Hedgehog (Hh) shape up development by playing important role in signaling, and thereby controlling growth and pattern formation. It is for this reason that their spatial distribution is tightly regulated. The 19kDa active form of Hh is modified with a palmitate at its N-terminal and with cholesterol at its C-terminal. This dually lipid modified form of Hh act as a morphogen, and is also referred to as HhNp (Mann and Beachy, 2004).

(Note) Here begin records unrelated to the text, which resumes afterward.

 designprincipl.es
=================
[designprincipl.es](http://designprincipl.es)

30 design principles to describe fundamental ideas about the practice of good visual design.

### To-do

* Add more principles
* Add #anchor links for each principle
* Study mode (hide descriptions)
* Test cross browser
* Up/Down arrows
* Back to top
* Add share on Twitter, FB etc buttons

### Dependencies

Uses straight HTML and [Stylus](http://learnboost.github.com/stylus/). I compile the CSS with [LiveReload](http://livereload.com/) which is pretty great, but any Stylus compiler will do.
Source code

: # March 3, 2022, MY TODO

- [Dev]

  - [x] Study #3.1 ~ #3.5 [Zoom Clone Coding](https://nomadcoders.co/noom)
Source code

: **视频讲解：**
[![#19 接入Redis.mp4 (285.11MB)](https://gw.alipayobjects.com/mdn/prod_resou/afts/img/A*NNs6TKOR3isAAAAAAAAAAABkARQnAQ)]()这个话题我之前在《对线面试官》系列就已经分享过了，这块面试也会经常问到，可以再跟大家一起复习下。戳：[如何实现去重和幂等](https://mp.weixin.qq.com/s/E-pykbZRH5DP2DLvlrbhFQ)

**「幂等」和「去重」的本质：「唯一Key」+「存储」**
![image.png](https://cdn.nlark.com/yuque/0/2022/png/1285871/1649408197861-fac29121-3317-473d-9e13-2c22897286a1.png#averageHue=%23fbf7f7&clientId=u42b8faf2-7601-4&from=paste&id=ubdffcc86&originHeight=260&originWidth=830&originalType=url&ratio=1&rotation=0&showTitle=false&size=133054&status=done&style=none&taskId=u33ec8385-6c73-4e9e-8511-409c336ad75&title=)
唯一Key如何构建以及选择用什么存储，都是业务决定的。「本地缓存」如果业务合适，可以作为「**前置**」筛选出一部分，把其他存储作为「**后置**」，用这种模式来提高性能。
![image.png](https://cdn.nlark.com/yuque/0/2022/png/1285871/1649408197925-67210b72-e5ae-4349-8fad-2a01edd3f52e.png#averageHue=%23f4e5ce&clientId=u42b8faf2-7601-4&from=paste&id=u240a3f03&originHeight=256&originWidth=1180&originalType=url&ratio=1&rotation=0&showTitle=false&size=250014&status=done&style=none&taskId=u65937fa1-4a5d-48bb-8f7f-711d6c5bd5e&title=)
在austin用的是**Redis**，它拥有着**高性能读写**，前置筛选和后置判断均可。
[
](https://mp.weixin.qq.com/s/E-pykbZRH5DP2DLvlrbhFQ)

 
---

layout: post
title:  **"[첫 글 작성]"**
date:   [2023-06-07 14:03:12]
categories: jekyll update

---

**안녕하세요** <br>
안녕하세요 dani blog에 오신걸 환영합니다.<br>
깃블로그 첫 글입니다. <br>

In most cases, they are released from producing cells and spread into adjacent non-expressing cells within the tissue, where it activates target gene expression in a concentration-dependent manner. In Drosophila, Lipophorin (Lpp) particles carry these lipid-modified forms of Hh and play a role in long range signaling in the developing wing disc. Further, these particles circulate throughout the larvae in the hemolymph to distribute nutrients mostly in the form of lipids to different tissues of the animal. Thus, Lpp plays important role in metabolism and development. Hh as a morphogen plays a very important role in development and patterning of embryo and imaginal discs in Drosophila. We wanted to understand the role of Hh in overall development of Drosophila. In my thesis work, I discovered a new form of Hh that is systemically circulating in the 3rd instar larva of Drosophila. I show that imaginal tissues do not produce this form of circulating Hh. Our experiments strongly suggest that systemic Hh can travel from one tissue to another, a feature that was previously unknown. I also show that it could rescue the growth of the imaginal disc, implying its ability to influence cell proliferation. Since the concentration of systemic Hh is low it fails to up regulate the target genes. I characterized fat body as a target of systemically circulating Hh. I clearly demonstrate that fat body transcribes most of the components of Hh signaling pathway except Hh. Further, Hh accumulates in the fat body during late 3rd instar larvae. That makes the fat body an ideal target of systemic Hh. This could shed light in understanding the role of Hh in overall development of Drosophila melanogaster that includes tissue-based interaction.